Le gouvernement britannique a présenté jeudi les détails de son plan sur la future relation entre le Royaume-Uni et l'UE après le Brexit en mars 2019, qui prévoit de mettre en place une nouvelle "zone de libre-échange pour les biens", destinée à maintenir un commerce "sans friction" avec les 27 membres de l'UE. A Washington, la porte-parole de la Maison-Blanche, Sarah Sanders, a tenté de minimiser l'impact des déclarations de Donald Trump en assurant que le président américain "aime et respecte beaucoup" Theresa May, puisque, a-t-elle ajouté devant la presse, "il a dit dans son interview qu'elle était 'une très bonne personne' et qu'il n'a jamais rien dit de méchant à son encontre".

"S'ils concluent un accord comme celui-ci, nous traiterons avec l'Union européenne plutôt qu'avec le Royaume-Uni, ce qui va probablement tuer l'accord", a déclaré le président des États-Unis qui a également regretté que la Première ministre britannique ait ignoré ses conseils sur la façon de quitter l'UE.

La nouvelle sortie de Donald Trump constitue une claque d'autant plus cinglante pour Theresa May que, jeudi soir, elle a vanté la force du lien transatlantique, y voyant une opportunité "sans précédent".

M. Trump n'a pas non plus exclu de rencontrer son "ami" Boris Johnson, qui ferait, selon lui, un "grand Premier ministre".

Ils ont hué à pleins poumons quand un hélicoptère a emmené le président américain vers Blenheim, imposante résidence de campagne près d'Oxford, où il participe à un dîner avec Mme May et des représentants du monde économique.

Après avoir inspecté les troupes à la prestigieuse académie royale militaire de Sandhurst, M. Trump et Mme May ont poursuivi leurs discussions de la veille à Chequers.

En plus de porter une couche, le bébé Trump au visage orangé tient, dans ses toutes petites mains, un téléphone mobile pour pouvoir, à tout moment, manifester sa colère sur Twitter, le réseau social de prédilection du blond-président.

Les deux dirigeants ont aussi voulu afficher leur unité vis-à-vis de la Russie de Vladimir Poutine, que M. Trump doit rencontrer lundi à Helsinki pour leur premier sommet bilatéral visant à améliorer les relations entre Moscou et Washington.

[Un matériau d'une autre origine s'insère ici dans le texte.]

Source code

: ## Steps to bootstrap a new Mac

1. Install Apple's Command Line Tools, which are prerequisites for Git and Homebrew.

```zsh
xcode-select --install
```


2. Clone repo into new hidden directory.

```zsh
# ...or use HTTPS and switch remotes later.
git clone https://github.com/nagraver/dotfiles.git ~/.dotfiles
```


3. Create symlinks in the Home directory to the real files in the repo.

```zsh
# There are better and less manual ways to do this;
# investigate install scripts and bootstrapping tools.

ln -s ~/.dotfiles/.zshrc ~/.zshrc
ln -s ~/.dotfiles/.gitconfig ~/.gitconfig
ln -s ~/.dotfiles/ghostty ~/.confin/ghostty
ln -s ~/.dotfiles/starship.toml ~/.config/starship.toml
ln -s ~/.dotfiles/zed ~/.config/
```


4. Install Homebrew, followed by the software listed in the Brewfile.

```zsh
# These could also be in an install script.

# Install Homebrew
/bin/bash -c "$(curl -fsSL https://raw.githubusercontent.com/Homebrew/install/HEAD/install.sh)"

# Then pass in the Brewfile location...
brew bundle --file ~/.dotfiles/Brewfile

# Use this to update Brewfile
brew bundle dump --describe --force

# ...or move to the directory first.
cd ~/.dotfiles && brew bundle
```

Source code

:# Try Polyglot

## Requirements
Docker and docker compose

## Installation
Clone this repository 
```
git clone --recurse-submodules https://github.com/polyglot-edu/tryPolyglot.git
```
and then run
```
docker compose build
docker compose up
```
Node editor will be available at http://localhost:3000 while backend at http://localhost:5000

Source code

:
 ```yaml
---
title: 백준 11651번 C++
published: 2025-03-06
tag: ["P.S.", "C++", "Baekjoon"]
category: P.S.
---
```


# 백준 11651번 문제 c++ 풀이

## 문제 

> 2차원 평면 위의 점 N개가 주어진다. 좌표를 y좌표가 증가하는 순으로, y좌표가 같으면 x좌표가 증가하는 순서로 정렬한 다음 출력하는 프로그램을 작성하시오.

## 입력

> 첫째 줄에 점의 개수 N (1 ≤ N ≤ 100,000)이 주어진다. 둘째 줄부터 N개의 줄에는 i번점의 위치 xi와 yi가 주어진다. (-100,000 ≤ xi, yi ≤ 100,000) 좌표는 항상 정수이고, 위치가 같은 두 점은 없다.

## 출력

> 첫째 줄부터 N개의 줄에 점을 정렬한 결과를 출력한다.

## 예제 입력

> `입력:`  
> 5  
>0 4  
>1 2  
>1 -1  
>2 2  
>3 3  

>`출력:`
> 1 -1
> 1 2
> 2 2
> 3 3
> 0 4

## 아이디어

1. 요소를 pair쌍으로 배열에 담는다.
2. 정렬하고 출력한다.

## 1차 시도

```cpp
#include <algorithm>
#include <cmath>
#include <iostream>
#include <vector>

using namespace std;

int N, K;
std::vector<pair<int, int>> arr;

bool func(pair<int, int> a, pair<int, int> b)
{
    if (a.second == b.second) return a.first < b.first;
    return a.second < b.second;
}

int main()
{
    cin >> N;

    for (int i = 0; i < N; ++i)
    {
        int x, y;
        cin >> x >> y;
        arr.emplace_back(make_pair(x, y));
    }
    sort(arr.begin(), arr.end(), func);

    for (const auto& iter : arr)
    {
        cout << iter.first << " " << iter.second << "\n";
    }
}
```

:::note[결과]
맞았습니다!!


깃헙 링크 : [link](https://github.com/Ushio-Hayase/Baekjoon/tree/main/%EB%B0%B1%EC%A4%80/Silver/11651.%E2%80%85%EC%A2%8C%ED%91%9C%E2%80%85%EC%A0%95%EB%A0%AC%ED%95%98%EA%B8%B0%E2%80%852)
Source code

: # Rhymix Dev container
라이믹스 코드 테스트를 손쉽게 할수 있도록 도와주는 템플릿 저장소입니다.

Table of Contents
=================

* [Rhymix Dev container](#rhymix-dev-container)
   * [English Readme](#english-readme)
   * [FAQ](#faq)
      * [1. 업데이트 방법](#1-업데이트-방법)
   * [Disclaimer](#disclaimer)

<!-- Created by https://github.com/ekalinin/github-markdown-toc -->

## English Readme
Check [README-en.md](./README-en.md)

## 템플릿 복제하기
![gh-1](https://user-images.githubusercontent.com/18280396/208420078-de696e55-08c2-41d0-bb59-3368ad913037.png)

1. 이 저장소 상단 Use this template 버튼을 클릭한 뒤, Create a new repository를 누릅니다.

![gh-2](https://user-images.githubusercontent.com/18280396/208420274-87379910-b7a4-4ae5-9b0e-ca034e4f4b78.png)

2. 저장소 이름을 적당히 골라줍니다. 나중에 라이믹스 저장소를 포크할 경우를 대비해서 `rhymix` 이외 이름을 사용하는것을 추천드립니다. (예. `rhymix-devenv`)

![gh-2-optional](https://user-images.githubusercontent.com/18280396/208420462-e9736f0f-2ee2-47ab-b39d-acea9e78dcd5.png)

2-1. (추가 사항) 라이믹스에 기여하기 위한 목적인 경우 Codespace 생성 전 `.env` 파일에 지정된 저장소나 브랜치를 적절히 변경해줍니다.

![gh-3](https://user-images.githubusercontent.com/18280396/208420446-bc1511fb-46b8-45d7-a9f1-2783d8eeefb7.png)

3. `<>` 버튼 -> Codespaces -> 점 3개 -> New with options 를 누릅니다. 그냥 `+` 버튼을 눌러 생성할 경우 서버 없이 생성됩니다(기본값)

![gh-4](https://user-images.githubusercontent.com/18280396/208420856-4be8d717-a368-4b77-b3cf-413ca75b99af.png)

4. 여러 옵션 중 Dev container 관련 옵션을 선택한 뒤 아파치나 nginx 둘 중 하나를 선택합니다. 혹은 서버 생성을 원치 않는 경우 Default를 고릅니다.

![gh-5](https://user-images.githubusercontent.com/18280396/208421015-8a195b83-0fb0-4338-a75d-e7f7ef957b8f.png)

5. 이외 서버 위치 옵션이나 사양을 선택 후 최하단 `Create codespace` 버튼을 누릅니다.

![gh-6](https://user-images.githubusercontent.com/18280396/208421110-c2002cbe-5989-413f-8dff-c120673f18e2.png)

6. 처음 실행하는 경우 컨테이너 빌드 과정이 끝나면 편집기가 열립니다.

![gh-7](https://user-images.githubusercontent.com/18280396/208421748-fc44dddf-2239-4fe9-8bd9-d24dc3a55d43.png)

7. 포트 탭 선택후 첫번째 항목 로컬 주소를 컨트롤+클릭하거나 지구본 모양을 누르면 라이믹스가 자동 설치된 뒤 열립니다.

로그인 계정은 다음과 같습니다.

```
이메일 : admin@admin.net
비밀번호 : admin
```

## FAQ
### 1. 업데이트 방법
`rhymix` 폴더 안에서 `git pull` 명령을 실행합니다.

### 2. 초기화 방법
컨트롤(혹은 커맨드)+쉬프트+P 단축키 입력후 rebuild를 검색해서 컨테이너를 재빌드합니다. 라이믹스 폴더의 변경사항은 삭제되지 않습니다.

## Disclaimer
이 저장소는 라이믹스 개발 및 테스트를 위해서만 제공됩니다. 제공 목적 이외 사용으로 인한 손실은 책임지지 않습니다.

Le président et son épouse sont ensuite attendus au palais de Windsor, à une trentaine de kilomètres à l'ouest de Londres, pour prendre le thé avec Elizabeth II.

Quelques heures après son atterrissage à Londres, il a été accueilli par les huées de quelques centaines de personnes devant Winfield House, résidence de l'ambassadeur des Etats-Unis dans Regent's Park, où le couple présidentiel passe sa première nuit.

Ce parcours le tiendra éloigné des manifestations prévues à Londres contre sa venue, qui devraient culminer par un rassemblement de plusieurs dizaines de milliers de personnes à Trafalgar Square pour dénoncer sa politique migratoire, son "sexisme" et son "déni" du changement climatique.